Laetiporus ailaoshanensis

Scientific classification
- Domain: Eukaryota
- Kingdom: Fungi
- Division: Basidiomycota
- Class: Agaricomycetes
- Order: Polyporales
- Family: Laetiporaceae
- Genus: Laetiporus
- Species: L. ailaoshanensis
- Binomial name: Laetiporus ailaoshanensis B.K.Cui & J.Song (2014)

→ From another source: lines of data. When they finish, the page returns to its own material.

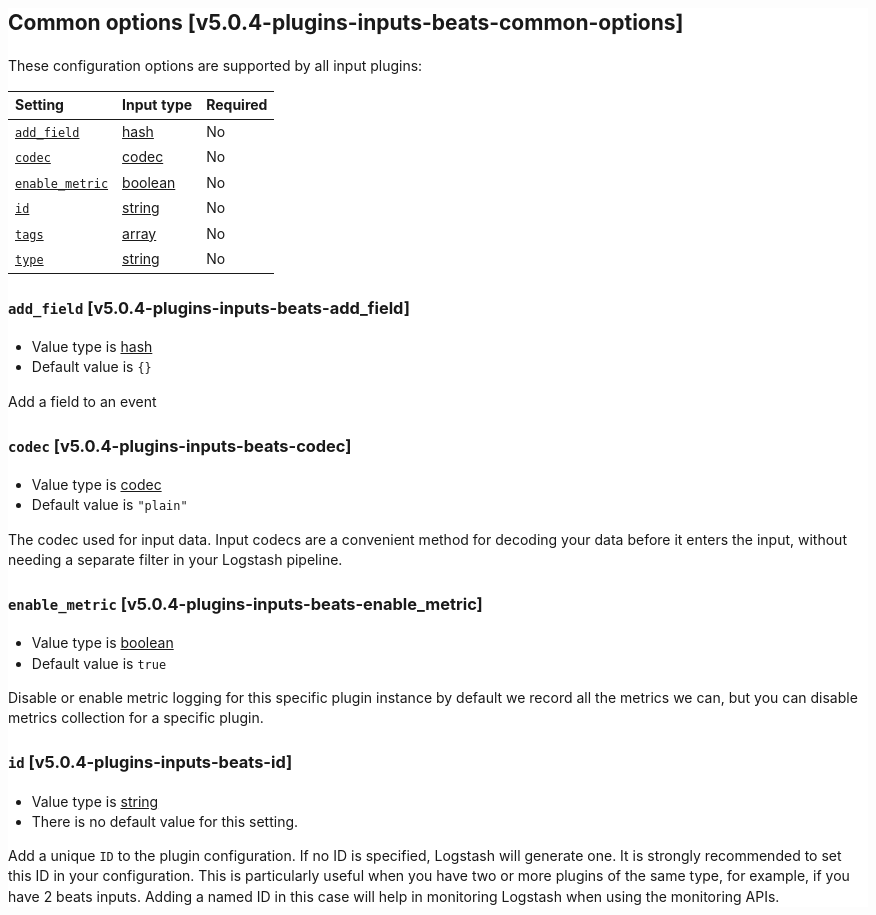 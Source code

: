 ## Common options [v5.0.4-plugins-inputs-beats-common-options]

These configuration options are supported by all input plugins:

| Setting | Input type | Required |
| :- | :- | :- |
| [`add_field`](v5-0-4-plugins-inputs-beats.md#v5.0.4-plugins-inputs-beats-add_field) | [hash](/lsr/value-types.md#hash) | No |
| [`codec`](v5-0-4-plugins-inputs-beats.md#v5.0.4-plugins-inputs-beats-codec) | [codec](/lsr/value-types.md#codec) | No |
| [`enable_metric`](v5-0-4-plugins-inputs-beats.md#v5.0.4-plugins-inputs-beats-enable_metric) | [boolean](/lsr/value-types.md#boolean) | No |
| [`id`](v5-0-4-plugins-inputs-beats.md#v5.0.4-plugins-inputs-beats-id) | [string](/lsr/value-types.md#string) | No |
| [`tags`](v5-0-4-plugins-inputs-beats.md#v5.0.4-plugins-inputs-beats-tags) | [array](/lsr/value-types.md#array) | No |
| [`type`](v5-0-4-plugins-inputs-beats.md#v5.0.4-plugins-inputs-beats-type) | [string](/lsr/value-types.md#string) | No |

### `add_field` [v5.0.4-plugins-inputs-beats-add_field]

* Value type is [hash](/lsr/value-types.md#hash)
* Default value is `{}`

Add a field to an event

### `codec` [v5.0.4-plugins-inputs-beats-codec]

* Value type is [codec](/lsr/value-types.md#codec)
* Default value is `"plain"`

The codec used for input data. Input codecs are a convenient method for decoding your data before it enters the input, without needing a separate filter in your Logstash pipeline.

### `enable_metric` [v5.0.4-plugins-inputs-beats-enable_metric]

* Value type is [boolean](/lsr/value-types.md#boolean)
* Default value is `true`

Disable or enable metric logging for this specific plugin instance by default we record all the metrics we can, but you can disable metrics collection for a specific plugin.

### `id` [v5.0.4-plugins-inputs-beats-id]

* Value type is [string](/lsr/value-types.md#string)
* There is no default value for this setting.

Add a unique `ID` to the plugin configuration. If no ID is specified, Logstash will generate one. It is strongly recommended to set this ID in your configuration. This is particularly useful when you have two or more plugins of the same type, for example, if you have 2 beats inputs. Adding a named ID in this case will help in monitoring Logstash when using the monitoring APIs.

= Laetiporus ailaoshanensis =

- Genus: Laetiporus
- Species: ailaoshanensis
- Authority: B.K.Cui & J.Song (2014)

Species of fungus

Laetiporus ailaoshanensis is a species of polypore fungus in the family Fomitopsidaceae. It is found in southwestern China, where it grows on Lithocarpus. The species was described as new to science in 2014 by Baokai Cui and Jie Song. Its fruit body has an orange-yellow to reddish-orange cap surface, with cream to buff pores on the cap underside. The fungus produces ovoid to ellipsoid basidiospores that measure 5.0–6.2 by 4.0–5.0 μm. Molecular analysis of internal transcribed spacer DNA sequences indicate that L. ailaoshanensis is a unique lineage in the genus Laetiporus.